> _WORK TO COMPLETE_
In the material below, identify each line bearing the word "version". Reproduce those lines.

______________________________

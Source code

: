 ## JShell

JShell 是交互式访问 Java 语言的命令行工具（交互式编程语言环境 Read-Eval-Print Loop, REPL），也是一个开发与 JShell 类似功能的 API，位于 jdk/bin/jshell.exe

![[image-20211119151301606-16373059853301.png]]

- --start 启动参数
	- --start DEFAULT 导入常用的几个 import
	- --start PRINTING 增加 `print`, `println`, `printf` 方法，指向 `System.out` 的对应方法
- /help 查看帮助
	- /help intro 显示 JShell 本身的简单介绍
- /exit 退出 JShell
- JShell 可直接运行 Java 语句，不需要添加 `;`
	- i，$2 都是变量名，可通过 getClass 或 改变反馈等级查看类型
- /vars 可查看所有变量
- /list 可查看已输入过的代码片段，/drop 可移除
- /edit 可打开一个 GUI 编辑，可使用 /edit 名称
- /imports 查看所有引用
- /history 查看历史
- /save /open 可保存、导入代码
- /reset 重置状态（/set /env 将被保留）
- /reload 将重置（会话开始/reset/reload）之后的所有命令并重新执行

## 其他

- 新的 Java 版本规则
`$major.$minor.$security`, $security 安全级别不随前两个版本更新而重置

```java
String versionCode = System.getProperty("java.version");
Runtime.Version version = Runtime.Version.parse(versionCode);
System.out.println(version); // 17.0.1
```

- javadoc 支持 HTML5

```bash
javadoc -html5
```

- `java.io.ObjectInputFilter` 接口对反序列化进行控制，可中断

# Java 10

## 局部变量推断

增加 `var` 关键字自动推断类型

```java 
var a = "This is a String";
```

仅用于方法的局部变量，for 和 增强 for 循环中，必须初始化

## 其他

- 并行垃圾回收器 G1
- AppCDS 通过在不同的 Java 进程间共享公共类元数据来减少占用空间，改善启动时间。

______________________________

> _OUTPUT OF THE TASK_
String versionCode = System.getProperty("java.version");
Runtime.Version version = Runtime.Version.parse(versionCode);
System.out.println(version); // 17.0.1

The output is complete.